[DATA]
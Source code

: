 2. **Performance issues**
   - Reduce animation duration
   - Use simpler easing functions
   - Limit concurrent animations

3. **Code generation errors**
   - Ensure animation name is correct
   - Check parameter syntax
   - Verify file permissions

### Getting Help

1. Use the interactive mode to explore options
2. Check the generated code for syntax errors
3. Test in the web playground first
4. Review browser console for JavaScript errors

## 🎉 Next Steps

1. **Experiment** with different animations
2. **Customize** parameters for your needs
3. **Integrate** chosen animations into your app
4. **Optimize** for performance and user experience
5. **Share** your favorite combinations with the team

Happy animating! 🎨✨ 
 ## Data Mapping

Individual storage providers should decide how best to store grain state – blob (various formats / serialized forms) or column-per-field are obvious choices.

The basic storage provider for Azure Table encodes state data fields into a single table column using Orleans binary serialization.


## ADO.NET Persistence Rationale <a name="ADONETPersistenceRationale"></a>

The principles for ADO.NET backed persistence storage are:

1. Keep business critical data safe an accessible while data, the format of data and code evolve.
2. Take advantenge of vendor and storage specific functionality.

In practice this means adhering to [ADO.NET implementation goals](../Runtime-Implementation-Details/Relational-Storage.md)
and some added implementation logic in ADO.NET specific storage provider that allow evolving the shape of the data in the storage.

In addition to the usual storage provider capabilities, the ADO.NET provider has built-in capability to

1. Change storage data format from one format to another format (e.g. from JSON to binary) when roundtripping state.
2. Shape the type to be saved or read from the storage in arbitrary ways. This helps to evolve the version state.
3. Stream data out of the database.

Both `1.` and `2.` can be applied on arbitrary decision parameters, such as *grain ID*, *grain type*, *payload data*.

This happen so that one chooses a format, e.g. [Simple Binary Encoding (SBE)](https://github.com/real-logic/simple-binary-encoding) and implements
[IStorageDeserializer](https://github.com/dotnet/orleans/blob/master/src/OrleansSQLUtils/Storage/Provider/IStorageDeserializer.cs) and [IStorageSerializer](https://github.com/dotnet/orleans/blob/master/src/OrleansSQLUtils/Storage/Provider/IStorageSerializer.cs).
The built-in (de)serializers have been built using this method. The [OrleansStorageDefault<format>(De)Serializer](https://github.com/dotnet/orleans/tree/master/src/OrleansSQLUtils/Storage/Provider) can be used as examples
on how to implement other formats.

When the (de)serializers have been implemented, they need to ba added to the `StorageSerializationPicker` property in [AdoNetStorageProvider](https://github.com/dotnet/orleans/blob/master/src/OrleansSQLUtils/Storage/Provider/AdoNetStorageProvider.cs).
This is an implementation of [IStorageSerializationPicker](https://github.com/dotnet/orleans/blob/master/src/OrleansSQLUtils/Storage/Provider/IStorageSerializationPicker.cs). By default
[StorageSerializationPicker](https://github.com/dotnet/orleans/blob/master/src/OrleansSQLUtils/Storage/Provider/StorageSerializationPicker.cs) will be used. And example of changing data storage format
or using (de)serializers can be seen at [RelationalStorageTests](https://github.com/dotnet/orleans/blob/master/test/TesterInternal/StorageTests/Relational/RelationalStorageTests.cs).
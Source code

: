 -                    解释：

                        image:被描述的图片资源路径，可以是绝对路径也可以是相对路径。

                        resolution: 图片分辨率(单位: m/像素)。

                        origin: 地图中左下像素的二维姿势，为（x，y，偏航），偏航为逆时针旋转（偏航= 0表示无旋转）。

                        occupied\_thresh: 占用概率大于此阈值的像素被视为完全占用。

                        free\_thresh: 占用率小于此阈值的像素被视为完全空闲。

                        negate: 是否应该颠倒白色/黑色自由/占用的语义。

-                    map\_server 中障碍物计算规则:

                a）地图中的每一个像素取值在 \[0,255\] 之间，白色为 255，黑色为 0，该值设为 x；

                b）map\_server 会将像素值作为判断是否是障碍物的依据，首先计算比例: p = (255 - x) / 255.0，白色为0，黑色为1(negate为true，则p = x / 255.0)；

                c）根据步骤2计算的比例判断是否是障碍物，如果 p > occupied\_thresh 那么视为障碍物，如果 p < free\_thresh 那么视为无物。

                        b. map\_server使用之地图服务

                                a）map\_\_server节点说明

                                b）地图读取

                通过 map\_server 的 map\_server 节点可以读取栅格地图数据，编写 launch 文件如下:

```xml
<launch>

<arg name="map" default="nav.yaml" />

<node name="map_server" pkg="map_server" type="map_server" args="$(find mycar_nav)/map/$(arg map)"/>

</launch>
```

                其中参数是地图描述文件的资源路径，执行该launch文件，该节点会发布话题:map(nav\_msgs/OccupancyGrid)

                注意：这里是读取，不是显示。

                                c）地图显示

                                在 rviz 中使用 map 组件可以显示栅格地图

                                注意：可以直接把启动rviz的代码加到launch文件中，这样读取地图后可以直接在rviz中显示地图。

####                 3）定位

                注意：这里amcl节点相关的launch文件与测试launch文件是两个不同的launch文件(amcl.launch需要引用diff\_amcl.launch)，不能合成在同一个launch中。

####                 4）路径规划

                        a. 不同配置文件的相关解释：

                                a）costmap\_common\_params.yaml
[/DATA]
WORK TO BE COMPLETED | Go through the lines above and count those that include "from"; give the total and nothing more.

RESULT | 2